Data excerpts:
⟨

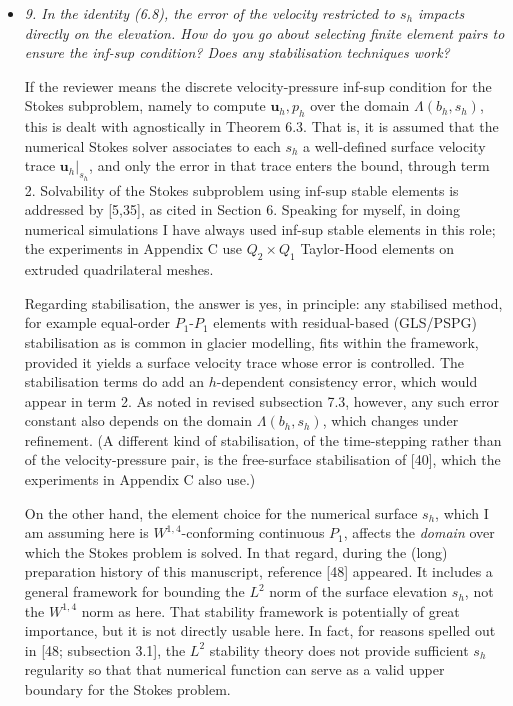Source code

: \documentclass[11pt,reqno]{amsart}
\newcommand{\bu}{\mathbf{u}}
\newcommand{\reply}[2]{%
\medskip
\item \emph{#1}

\medskip
\noindent #2
}
\begin{document}
\begin{itemize}[itemindent=0mm, labelsep=5mm]
\reply{9. In the identity (6.8), the error of the velocity restricted to $s_h$ impacts directly on the elevation.  How do you go about selecting finite element pairs to ensure the inf-sup condition? Does any stabilisation techniques work?}
{If the reviewer means the discrete velocity-pressure inf-sup condition for the Stokes subproblem, namely to compute $\bu_h,p_h$ over the domain $\Lambda(b_h,s_h)$, this is dealt with agnostically in Theorem 6.3.  That is, it is assumed that the numerical Stokes solver associates to each $s_h$ a well-defined surface velocity trace $\bu_h|_{s_h}$, and only the error in that trace enters the bound, through term 2.  Solvability of the Stokes subproblem using inf-sup stable elements is addressed by [5,35], as cited in Section 6.  Speaking for myself, in doing numerical simulations I have always used inf-sup stable elements in this role; the experiments in Appendix C use $Q_2\times Q_1$ Taylor-Hood elements on extruded quadrilateral meshes. \par
Regarding stabilisation, the answer is yes, in principle: any stabilised method, for example equal-order $P_1$-$P_1$ elements with residual-based (GLS/PSPG) stabilisation as is common in glacier modelling, fits within the framework, provided it yields a surface velocity trace whose error is controlled.  The stabilisation terms do add an $h$-dependent consistency error, which would appear in term 2.  As noted in revised subsection 7.3, however, any such error constant also depends on the domain $\Lambda(b_h,s_h)$, which changes under refinement.  (A different kind of stabilisation, of the time-stepping rather than of the velocity-pressure pair, is the free-surface stabilisation of [40], which the experiments in Appendix C also use.) \par
On the other hand, the element choice for the numerical surface $s_h$, which I am assuming here is $W^{1,4}$-conforming continuous $P_1$, affects the \emph{domain} over which the Stokes problem is solved.  In that regard, during the (long) preparation history of this manuscript, reference [48] appeared.  It includes a general framework for bounding the $L^2$ norm of the surface elevation $s_h$, not the $W^{1,4}$ norm as here.  That stability framework is potentially of great importance, but it is not directly usable here.  In fact, for reasons spelled out in [48; subsection 3.1], the $L^2$ stability theory does not provide sufficient $s_h$ regularity so that that numerical function can serve as a valid upper boundary for the Stokes problem.}


\end{itemize}
\end{document}
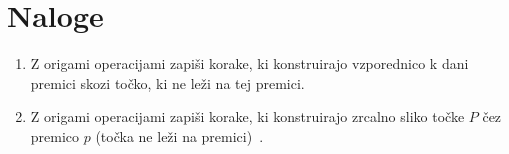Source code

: \section{Naloge}

\begin{enumerate}
    \item Z origami operacijami zapiši korake, ki konstruirajo vzporednico k dani premici skozi točko, ki ne leži na tej premici.
    \item Z origami operacijami zapiši korake, ki konstruirajo zrcalno sliko točke $P$ čez premico $p$ (točka ne leži na premici)~\cite[rešitev na str.\ 28]{hull2020}.
\end{enumerate}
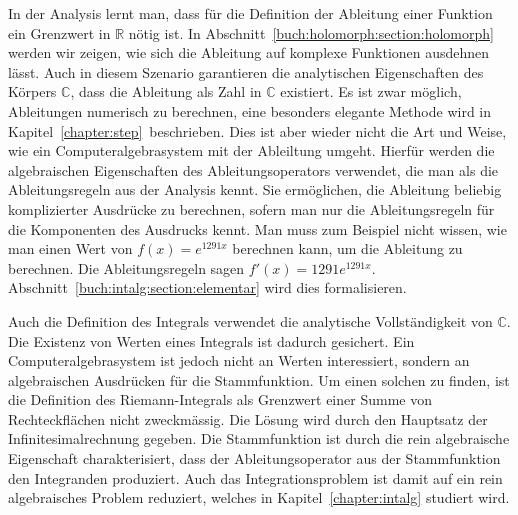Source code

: In der Analysis lernt man, dass für die Definition der Ableitung einer
Funktion ein Grenzwert in $\mathbb{R}$ nötig ist.
In Abschnitt~\ref{buch:holomorph:section:holomorph} werden wir zeigen,
wie sich die Ableitung auf komplexe Funktionen ausdehnen lässt.
Auch in diesem Szenario garantieren die analytischen Eigenschaften des
Körpers $\mathbb{C}$, dass die Ableitung als Zahl in $\mathbb{C}$ existiert.
Es ist zwar möglich, Ableitungen numerisch zu berechnen, eine besonders
elegante Methode wird in Kapitel~\ref{chapter:step} beschrieben.
Dies ist aber wieder nicht die Art und Weise, wie ein Computeralgebrasystem
mit der Ableiltung umgeht.
Hierfür werden die algebraischen Eigenschaften des Ableitungsoperators
verwendet, die man als die Ableitungsregeln aus der Analysis kennt.
Sie ermöglichen, die Ableitung beliebig komplizierter Ausdrücke
zu berechnen, sofern man nur die Ableitungsregeln für die Komponenten
des Ausdrucks kennt.
Man muss zum Beispiel nicht wissen, wie man einen Wert von $f(x)=e^{1291x}$
berechnen kann, um die Ableitung zu berechnen.
Die Ableitungsregeln sagen $f'(x)=1291 e^{1291x}$.
Abschnitt~\ref{buch:intalg:section:elementar} wird dies formalisieren.

Auch die Definition des Integrals verwendet die analytische
Vollständigkeit von $\mathbb{C}$.
Die Existenz von Werten eines Integrals ist dadurch gesichert.
Ein Computeralgebrasystem ist jedoch nicht an Werten interessiert,
sondern an algebraischen Ausdrücken für die Stammfunktion.
Um einen solchen zu finden, ist die Definition des Riemann-Integrals
%
%
als Grenzwert einer Summe von Rechteckflächen nicht zweckmässig.
Die Lösung wird durch den Hauptsatz der Infinitesimalrechnung gegeben.
%
Die Stammfunktion ist durch die rein algebraische Eigenschaft
charakterisiert, dass der Ableitungsoperator aus der Stammfunktion
den Integranden produziert.
Auch das Integrationsproblem ist damit auf ein rein algebraisches
Problem reduziert, welches in Kapitel~\ref{chapter:intalg}
studiert wird.













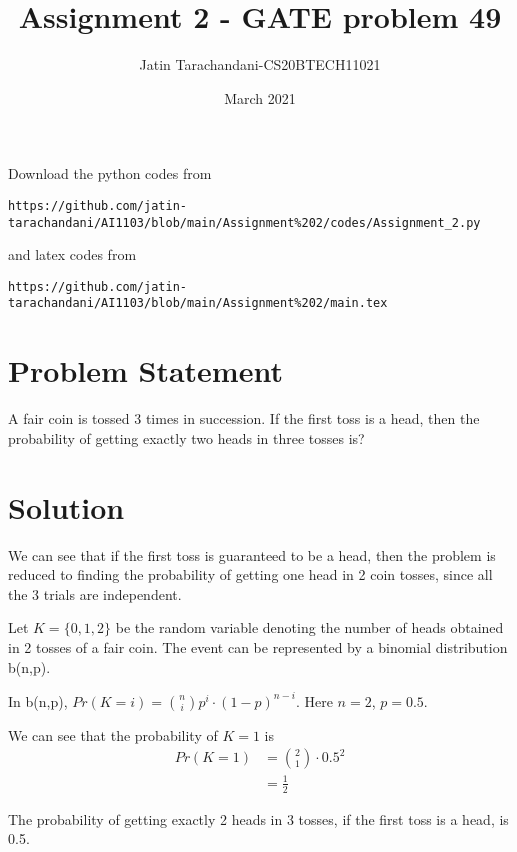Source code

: \documentclass[twocolumn]{article}
\title{Assignment 2 - GATE problem 49}
\author{Jatin Tarachandani-CS20BTECH11021}
\date{March 2021}
\providecommand{\brak}[1]{\ensuremath{\left(#1\right)}}
\begin{document}
\maketitle
Download the python codes from 
\begin{lstlisting}
https://github.com/jatin-tarachandani/AI1103/blob/main/Assignment%202/codes/Assignment_2.py
\end{lstlisting}
%
and latex codes from 
%
\begin{lstlisting}
https://github.com/jatin-tarachandani/AI1103/blob/main/Assignment%202/main.tex
\end{lstlisting}
\section{Problem Statement}
A fair coin is tossed 3 times in succession. If the first toss is a head, then the probability of getting exactly two heads in three tosses is?
\section{Solution}
We can see that if the first toss is guaranteed to be a head, then the problem is reduced to finding the probability of getting one head in 2 coin tosses, since all the 3 trials are independent.

Let $K=\{0, 1, 2\}$ be the random variable denoting the number of heads obtained in 2 tosses of a fair coin. The event can be represented by a binomial distribution b(n,p).

In b(n,p), $Pr\brak{K=i}= \binom{n}{i}p^i \cdot (1-p)^{n-i}$. Here $n=2$, $p=0.5$.

 We can see that the probability of $K=1$ is 
 \begin{align*}
 Pr\brak{K=1}&=\binom{2}{1} \cdot 0.5^2\\
 &=\frac{1}{2}
 \end{align*}
 
The probability of getting exactly 2 heads in 3 tosses, if the first toss is a head, is 0.5.
\end{document}
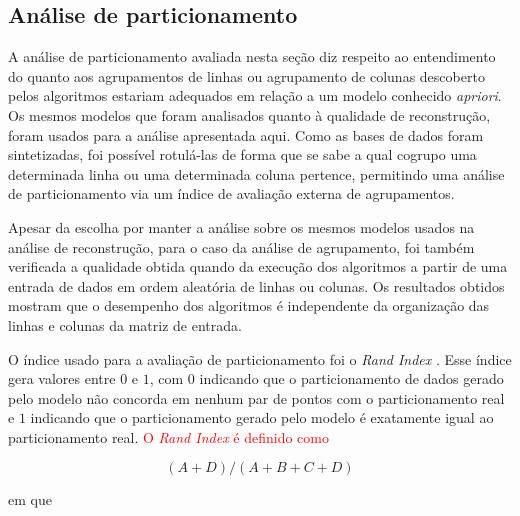 \documentclass[
    12pt,                %
    oneside,            %
    a4paper,            %
    english,            %
    brazil                %
    ]{abntex2ppgsi}
\begin{document}
\subsection{Análise de particionamento}

A análise de particionamento avaliada nesta seção diz respeito ao entendimento do quanto aos agrupamentos de linhas ou agrupamento de colunas descoberto pelos algoritmos estariam adequados em relação a um modelo conhecido \textit{apriori}. Os mesmos modelos que foram analisados quanto à qualidade de reconstrução, foram usados para a análise apresentada aqui. Como as bases de dados foram sintetizadas, foi possível rotulá-las de forma que se sabe a qual cogrupo uma determinada linha ou uma determinada coluna pertence, permitindo uma análise de particionamento via um índice de avaliação externa de agrupamentos. 

Apesar da escolha por manter a análise sobre os mesmos modelos usados na análise de reconstrução, para o caso da análise de agrupamento, foi também verificada a qualidade obtida quando da execução dos algoritmos a partir de uma entrada de dados em ordem aleatória de linhas ou colunas. Os resultados obtidos mostram que o desempenho dos algoritmos é independente da organização das linhas e colunas da matriz de entrada.


O índice usado para a avaliação de particionamento foi o \textit{Rand Index} \cite{Rand1971}. Esse índice gera valores entre $0$ e $1$, com $0$ indicando que o particionamento de dados gerado pelo modelo não concorda em nenhum par de pontos com o particionamento real e $1$ indicando que o particionamento gerado pelo modelo é exatamente igual ao particionamento real. \textcolor{red}{O \textit{Rand Index} é definido como} 

\begin{equation}
(A + D) / (A + B + C + D)   \nonumber
\end{equation}

em que 
\end{document}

⟩

▶ **About this exercise**
For the word "mesmos", count the lines of the data that contain it and state only that count.

▶ **Answer box**
2